To accompany Sysdig’s announcement of the first cloud-scale Prometheus monitoring offering, we had to re-architect our dashboarding experience from the ground up to support the Prometheus query language, PromQL. The query language is the standard method to query metrics within the ecosystem, and it’s an entirely new way to slice and dice metrics within Sysdig Monitor. However, we wanted to ensure the steep learning curve associated with PromQL is not prohibitive for anyone wanting to build dashboards faster.
Using dashboards within Sysdig Monitor provides a complete end-to-end solution with support for both PromQL and our simple, form-based editor. You can see all of your Prometheus metrics federated across multiple clouds, troubleshoot problems with Sysdig’s deep level of telemetry, provide RBAC to metrics with Teams, and ensure regulatory compliance with enterprise-grade access controls.
We’re happy to announce the general availability of our next generation dashboards.
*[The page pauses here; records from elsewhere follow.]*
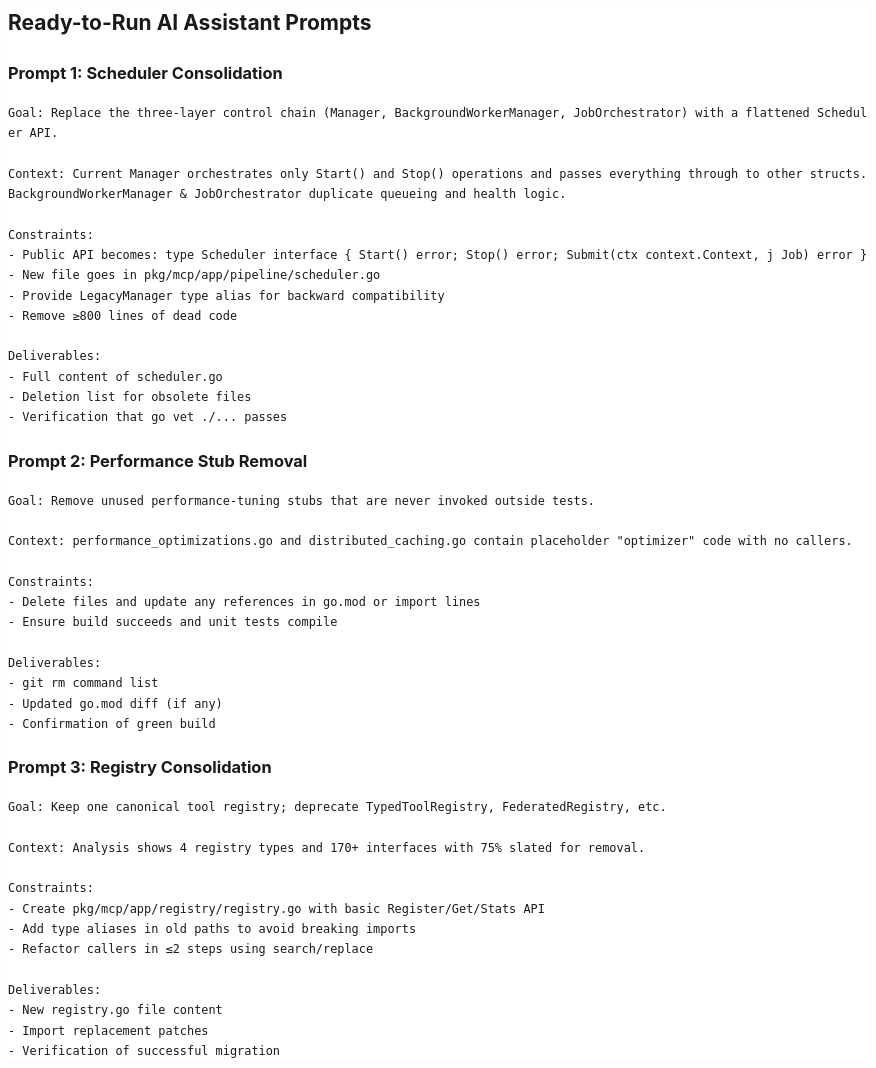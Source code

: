 
## Ready-to-Run AI Assistant Prompts

### Prompt 1: Scheduler Consolidation
```
Goal: Replace the three-layer control chain (Manager, BackgroundWorkerManager, JobOrchestrator) with a flattened Scheduler API.

Context: Current Manager orchestrates only Start() and Stop() operations and passes everything through to other structs. BackgroundWorkerManager & JobOrchestrator duplicate queueing and health logic.

Constraints:
- Public API becomes: type Scheduler interface { Start() error; Stop() error; Submit(ctx context.Context, j Job) error }
- New file goes in pkg/mcp/app/pipeline/scheduler.go
- Provide LegacyManager type alias for backward compatibility
- Remove ≥800 lines of dead code

Deliverables:
- Full content of scheduler.go
- Deletion list for obsolete files
- Verification that go vet ./... passes
```

### Prompt 2: Performance Stub Removal
```
Goal: Remove unused performance-tuning stubs that are never invoked outside tests.

Context: performance_optimizations.go and distributed_caching.go contain placeholder "optimizer" code with no callers.

Constraints:
- Delete files and update any references in go.mod or import lines
- Ensure build succeeds and unit tests compile

Deliverables:
- git rm command list
- Updated go.mod diff (if any)
- Confirmation of green build
```

### Prompt 3: Registry Consolidation
```
Goal: Keep one canonical tool registry; deprecate TypedToolRegistry, FederatedRegistry, etc.

Context: Analysis shows 4 registry types and 170+ interfaces with 75% slated for removal.

Constraints:
- Create pkg/mcp/app/registry/registry.go with basic Register/Get/Stats API
- Add type aliases in old paths to avoid breaking imports
- Refactor callers in ≤2 steps using search/replace

Deliverables:
- New registry.go file content
- Import replacement patches
- Verification of successful migration
```
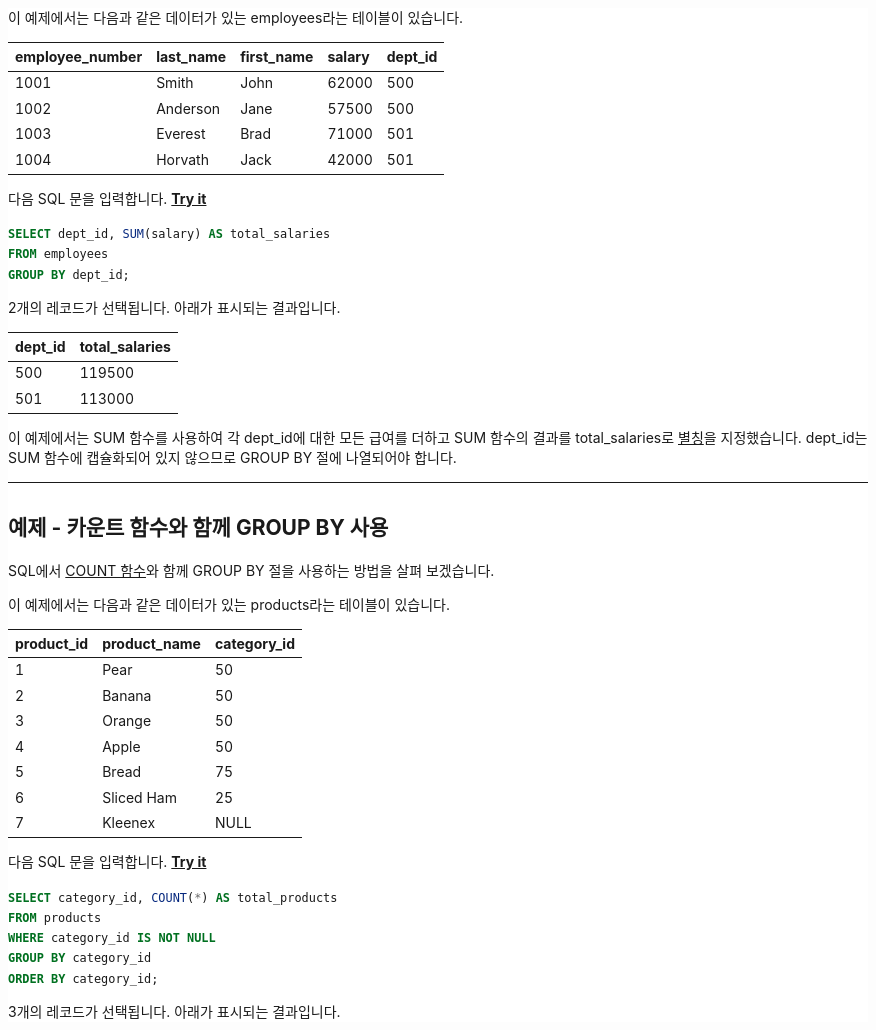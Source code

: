 이 예제에서는 다음과 같은 데이터가 있는 employees라는 테이블이 있습니다.

| employee_number | last_name | first_name | salary | dept_id |
| :-------------- | :-------- | :--------- | :----- | :------ |
| 1001            | Smith     | John       | 62000  | 500     |
| 1002            | Anderson  | Jane       | 57500  | 500     |
| 1003            | Everest   | Brad       | 71000  | 501     |
| 1004            | Horvath   | Jack       | 42000  | 501     |

다음 SQL 문을 입력합니다. **[Try it](https://www.techonthenet.com/sql/group_by_try_sql.php)**
```SQL
SELECT dept_id, SUM(salary) AS total_salaries
FROM employees
GROUP BY dept_id;
```
2개의 레코드가 선택됩니다. 아래가 표시되는 결과입니다.

| dept_id | total_salaries |
| :------ | :------------- |
| 500     | 119500         |
| 501     | 113000         |

이 예제에서는 SUM 함수를 사용하여 각 dept_id에 대한 모든 급여를 더하고 SUM 함수의 결과를 total_salaries로 [별칭](ALIASES.md)을 지정했습니다. dept_id는 SUM 함수에 캡슐화되어 있지 않으므로 GROUP BY 절에 나열되어야 합니다.

---
## 예제 - 카운트 함수와 함께 GROUP BY 사용
SQL에서 [COUNT 함수](COUNT.md)와 함께 GROUP BY 절을 사용하는 방법을 살펴 보겠습니다.

이 예제에서는 다음과 같은 데이터가 있는 products라는 테이블이 있습니다.

| product_id | product_name | category_id |
| :--------- | :----------- | :---------- |
| 1          | Pear         | 50          |
| 2          | Banana       | 50          |
| 3          | Orange       | 50          |
| 4          | Apple        | 50          |
| 5          | Bread        | 75          |
| 6          | Sliced Ham   | 25          |
| 7          | Kleenex      | NULL        |

다음 SQL 문을 입력합니다. **[Try it](https://www.techonthenet.com/sql/group_by_try_sql.php)**
```SQL
SELECT category_id, COUNT(*) AS total_products
FROM products
WHERE category_id IS NOT NULL
GROUP BY category_id
ORDER BY category_id;
```
3개의 레코드가 선택됩니다. 아래가 표시되는 결과입니다.
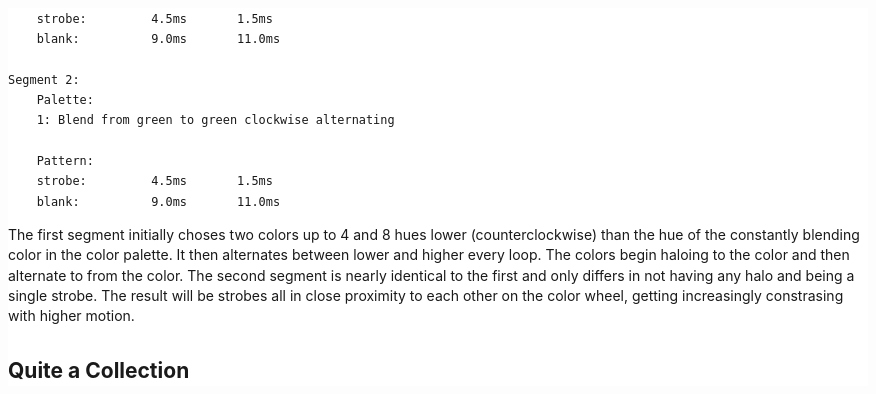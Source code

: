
 ```
    strobe:         4.5ms       1.5ms
    blank:          9.0ms       11.0ms

Segment 2:
    Palette:
    1: Blend from green to green clockwise alternating

    Pattern:
    strobe:         4.5ms       1.5ms
    blank:          9.0ms       11.0ms
```

The first segment initially choses two colors up to 4 and 8 hues lower (counterclockwise) than the
hue of the constantly blending color in the color palette. It then alternates between lower and
higher every loop. The colors begin haloing to the color and then alternate to from the color.  The
second segment is nearly identical to the first and only differs in not having any halo and being a
single strobe. The result will be strobes all in close proximity to each other on the color wheel,
getting increasingly constrasing with higher motion.


## Quite a Collection

<words>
Starting today, users within our hosted cloud environment can get started with our dashboards, and self-hosted customers will receive access to these features over the course of the next few months.
The good news is that all of your dashboards will be migrated for you – there’s nothing you need to do. 🎉
PromQL or Sysdig’s form-based querying – or unite both
PromQL is a powerful way to query your metrics within Sysdig; you can perform complex mathematical operations, statistical analyses, and use a variety of functions to dig deeper with metrics. Using PromQL, you’ll now be able to answer more questions about the health and performance of your infrastructure using advanced functions and operators.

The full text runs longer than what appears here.